** Exercise aim **
Locate the line that contains "- Administration commands" in the entries below, then repeat it and every following line through the line that contains "- Zombie game-mode", exactly, and no others.

** Entries provided **
------------------------------------------------

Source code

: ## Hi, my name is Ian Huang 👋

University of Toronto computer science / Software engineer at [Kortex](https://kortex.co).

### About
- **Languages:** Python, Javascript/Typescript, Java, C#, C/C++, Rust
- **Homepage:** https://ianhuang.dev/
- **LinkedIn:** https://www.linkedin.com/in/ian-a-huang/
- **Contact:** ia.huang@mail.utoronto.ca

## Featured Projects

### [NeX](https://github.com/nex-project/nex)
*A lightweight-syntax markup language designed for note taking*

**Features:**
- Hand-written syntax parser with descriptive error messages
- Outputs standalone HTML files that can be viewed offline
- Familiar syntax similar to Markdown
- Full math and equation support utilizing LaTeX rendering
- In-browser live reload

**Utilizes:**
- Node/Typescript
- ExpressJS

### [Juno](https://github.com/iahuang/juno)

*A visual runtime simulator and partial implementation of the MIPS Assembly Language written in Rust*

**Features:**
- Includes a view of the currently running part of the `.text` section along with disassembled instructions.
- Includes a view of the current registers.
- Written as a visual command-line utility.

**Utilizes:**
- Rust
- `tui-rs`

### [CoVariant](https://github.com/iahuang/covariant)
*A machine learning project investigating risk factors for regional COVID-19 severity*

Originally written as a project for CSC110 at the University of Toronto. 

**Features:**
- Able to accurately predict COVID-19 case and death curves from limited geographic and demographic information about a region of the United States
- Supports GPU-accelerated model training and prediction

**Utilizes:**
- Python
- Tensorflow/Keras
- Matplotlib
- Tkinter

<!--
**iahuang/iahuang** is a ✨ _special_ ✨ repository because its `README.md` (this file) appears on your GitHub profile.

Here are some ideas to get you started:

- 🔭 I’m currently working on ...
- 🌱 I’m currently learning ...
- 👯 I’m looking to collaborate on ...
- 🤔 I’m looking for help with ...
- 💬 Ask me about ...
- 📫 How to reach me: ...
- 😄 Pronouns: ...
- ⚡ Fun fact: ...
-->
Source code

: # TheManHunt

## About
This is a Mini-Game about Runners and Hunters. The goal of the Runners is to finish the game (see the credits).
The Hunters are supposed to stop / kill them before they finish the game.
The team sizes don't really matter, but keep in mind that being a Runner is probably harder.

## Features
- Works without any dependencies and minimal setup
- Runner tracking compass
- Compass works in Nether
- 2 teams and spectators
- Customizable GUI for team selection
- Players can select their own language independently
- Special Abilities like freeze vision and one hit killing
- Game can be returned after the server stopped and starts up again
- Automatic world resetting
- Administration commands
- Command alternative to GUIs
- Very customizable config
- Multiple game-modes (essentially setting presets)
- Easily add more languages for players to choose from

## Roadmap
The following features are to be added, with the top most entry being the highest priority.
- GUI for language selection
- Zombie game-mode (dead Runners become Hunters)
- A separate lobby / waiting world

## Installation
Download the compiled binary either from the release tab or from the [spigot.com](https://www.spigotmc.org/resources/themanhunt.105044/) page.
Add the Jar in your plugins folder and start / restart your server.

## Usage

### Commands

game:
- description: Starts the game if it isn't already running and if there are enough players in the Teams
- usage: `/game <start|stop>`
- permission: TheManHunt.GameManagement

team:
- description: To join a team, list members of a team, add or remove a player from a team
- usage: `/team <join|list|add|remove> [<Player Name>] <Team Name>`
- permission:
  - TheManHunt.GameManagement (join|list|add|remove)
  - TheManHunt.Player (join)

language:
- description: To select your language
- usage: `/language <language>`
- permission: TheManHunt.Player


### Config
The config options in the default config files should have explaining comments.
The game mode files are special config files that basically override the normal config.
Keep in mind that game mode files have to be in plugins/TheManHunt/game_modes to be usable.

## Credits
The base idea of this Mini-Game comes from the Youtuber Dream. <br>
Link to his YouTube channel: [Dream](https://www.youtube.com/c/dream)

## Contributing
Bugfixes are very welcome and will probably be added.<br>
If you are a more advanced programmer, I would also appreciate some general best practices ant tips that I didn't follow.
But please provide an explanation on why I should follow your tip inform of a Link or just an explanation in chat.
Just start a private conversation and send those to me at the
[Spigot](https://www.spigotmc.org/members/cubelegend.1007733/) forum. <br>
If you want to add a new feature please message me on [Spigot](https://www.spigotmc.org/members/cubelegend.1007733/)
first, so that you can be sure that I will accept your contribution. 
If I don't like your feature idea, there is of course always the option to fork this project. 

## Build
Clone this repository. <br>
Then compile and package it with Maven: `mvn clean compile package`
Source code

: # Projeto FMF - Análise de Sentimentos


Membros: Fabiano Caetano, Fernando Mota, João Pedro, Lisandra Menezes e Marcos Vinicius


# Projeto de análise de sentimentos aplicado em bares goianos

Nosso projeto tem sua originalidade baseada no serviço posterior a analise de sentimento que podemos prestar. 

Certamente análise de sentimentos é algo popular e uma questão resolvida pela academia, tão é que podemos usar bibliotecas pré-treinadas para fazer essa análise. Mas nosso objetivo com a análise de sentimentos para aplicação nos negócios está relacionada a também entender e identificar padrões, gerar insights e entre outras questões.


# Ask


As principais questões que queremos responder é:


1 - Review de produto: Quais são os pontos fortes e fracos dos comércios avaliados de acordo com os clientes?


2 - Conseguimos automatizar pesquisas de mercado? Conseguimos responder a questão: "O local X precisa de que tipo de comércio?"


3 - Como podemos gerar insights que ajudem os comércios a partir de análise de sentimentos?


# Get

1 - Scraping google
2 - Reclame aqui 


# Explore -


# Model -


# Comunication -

------------------------------------------------

** The answer **
- Administration commands
- Command alternative to GUIs
- Very customizable config
- Multiple game-modes (essentially setting presets)
- Easily add more languages for players to choose from

## Roadmap
The following features are to be added, with the top most entry being the highest priority.
- GUI for language selection
- Zombie game-mode (dead Runners become Hunters)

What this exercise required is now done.